People thought the Eye had gone too far when they printed items about Jeremy Thorpe, leader of the Liberal Party, trying to have ex-lover Norman Scott killed… until Thorpe was arrested and tried for attempted murder and conspiracy to murder. (He was controversially found not guilty.)
And then, of course, there were the legendary and seemingly endless writs for libel.
Corrupt newspaper publisher Robert Maxwell’s last writ, just two weeks before he ‘fell off his boat’, was about an ‘outrageous’ libel the Eye had printed about him dipping his fingers into his companies’ pension funds. Which proved to be true.
And the most famous series of writs, of course, was the James Goldsmith case which backfired. The day after Lord Lucan accidentally murdered his nanny thinking that it was his wife, his influential chums at the Claremont Club in Mayfair got together to talk about how they could best help the missing peer, who had done the proverbial runner. Private Eye published a story that millionaire financier, publisher and political wannabe James Goldsmith was at this meeting although it later turned out he had, in fact, not been present – he took part by telephone.
Goldsmith was supposedly outraged that the Eye printed he had been present at this meeting and had therefore attempted to pervert the course of justice and he went ahead with a two-pronged attack – suing Private Eye for the very obscure charge of criminal libel which could have seen Ingrams imprisoned and the Eye financially ruined… and threatening criminal libel cases against the magazine’s distributors and retail shops which sold it (like WH Smith) in a successful attempt to damage Private Eye’s circulation and sales.
As I understand it (not something mentioned by Richard Ingrams yesterday) this strategy backfired on Goldsmith because his Establishment chums held rather unsavoury grudges against him: he was felt to be ‘not one of us’ firstly because he was French-born and secondly because he was Jewish. It was felt he was an outsider who “did not understand” British culture because, although suing Private Eye for simple civil libel was acceptable and part of a game the Establishment and the Eye played, trying to destroy the magazine was ‘not on’.

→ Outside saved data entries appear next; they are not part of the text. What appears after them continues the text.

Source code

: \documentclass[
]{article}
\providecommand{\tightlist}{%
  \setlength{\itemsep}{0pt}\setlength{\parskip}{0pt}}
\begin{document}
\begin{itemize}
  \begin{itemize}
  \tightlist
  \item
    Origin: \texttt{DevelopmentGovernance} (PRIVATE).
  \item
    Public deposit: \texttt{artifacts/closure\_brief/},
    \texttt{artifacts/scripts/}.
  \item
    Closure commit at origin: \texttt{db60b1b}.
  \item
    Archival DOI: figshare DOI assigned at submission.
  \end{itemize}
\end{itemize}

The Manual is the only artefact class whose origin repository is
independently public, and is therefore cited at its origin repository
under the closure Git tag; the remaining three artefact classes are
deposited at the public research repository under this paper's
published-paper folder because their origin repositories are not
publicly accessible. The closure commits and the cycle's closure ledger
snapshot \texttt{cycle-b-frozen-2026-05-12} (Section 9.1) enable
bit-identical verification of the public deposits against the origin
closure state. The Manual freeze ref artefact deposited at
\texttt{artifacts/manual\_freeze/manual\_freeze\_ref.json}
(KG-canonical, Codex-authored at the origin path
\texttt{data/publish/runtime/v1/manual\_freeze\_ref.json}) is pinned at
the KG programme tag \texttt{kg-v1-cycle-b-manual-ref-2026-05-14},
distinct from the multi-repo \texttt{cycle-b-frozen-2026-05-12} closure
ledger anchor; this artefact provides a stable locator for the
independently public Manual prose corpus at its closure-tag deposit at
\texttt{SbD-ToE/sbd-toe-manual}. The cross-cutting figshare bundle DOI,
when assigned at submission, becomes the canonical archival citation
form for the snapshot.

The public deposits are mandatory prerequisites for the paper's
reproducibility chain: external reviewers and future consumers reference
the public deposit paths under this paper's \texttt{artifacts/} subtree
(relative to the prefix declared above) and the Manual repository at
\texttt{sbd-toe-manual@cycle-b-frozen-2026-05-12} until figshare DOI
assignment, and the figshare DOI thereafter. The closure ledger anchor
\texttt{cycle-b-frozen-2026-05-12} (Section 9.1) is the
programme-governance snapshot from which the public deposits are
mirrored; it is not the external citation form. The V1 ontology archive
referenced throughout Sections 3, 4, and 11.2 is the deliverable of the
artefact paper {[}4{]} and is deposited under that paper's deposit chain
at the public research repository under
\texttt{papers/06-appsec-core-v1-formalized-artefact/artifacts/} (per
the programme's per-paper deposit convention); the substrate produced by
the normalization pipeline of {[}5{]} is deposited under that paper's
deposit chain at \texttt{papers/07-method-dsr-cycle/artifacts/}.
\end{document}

And that is still the case.
Private Eye is a valuable self-regulatory asset within the Establishment to keep members of the Establishment from straying too far from generally accepted behaviour. People can stray into corruption within reason but not within plain sight. If they do, they are fair game for the well-connected Eye.
Yesterday, Richard Ingrams told a story about Stephen Ward, the osteopath who was at the very heart of the Profumo Scandal, coming round to, in effect, ask Private Eye how much they knew.
Stephen Ward was, said Ingrams, trying to keep things under control and still believed at this point that the Establishment would stand by him and protect him.
Instead, of course, he was thrown to the lions at the Old Bailey and committed suicide on the last day of his trial on the highly dubious charges of procuring prostitutes and living off immoral earnings.
Private Eye occasionally tries its best to shine a light on a naughty world but one torch is of limited use in infinity.
In yesterday’s blog, I mentioned actor Rutger Hauer’s famous death speech in Blade Runner and someone complained on my Facebook page that, in fact, I should have credited the film’s writers – the screenplay was written by Hampton Fancher and David Peoples, based on Philip K. Dick’s novel Do Androids Dream Of Electric Sheep?
In fact, it’s almost inconceivable but true that Rutger Hauer actually made up the speech off the top of his head. I saw a TV interview with the film’s director, Ridley Scott, where he said Rutger just went over in a corner and came back with the speech in its entirety:
“I’ve seen things you people wouldn’t believe. Attack ships on fire off the shoulder of Orion. I’ve watched c-beams glitter in the dark near the Tannhäuser Gate. All those moments will be lost in time, like tears in rain. Time to die.”
It wasn’t in the script; it wasn’t in the book; the director didn’t write it; the actor made it up.
But the guy who complained about my crediting the actor not the writer is quite right in general. People tend to overlook who actually creates movies: the writers. Without them, zilch. A director may be brilliant – for example, David Fincher with Fight Club and The Social Network – but the 1950s French-spawned cult of the director is just as stupid as any other piece of intellectualising about movie-making.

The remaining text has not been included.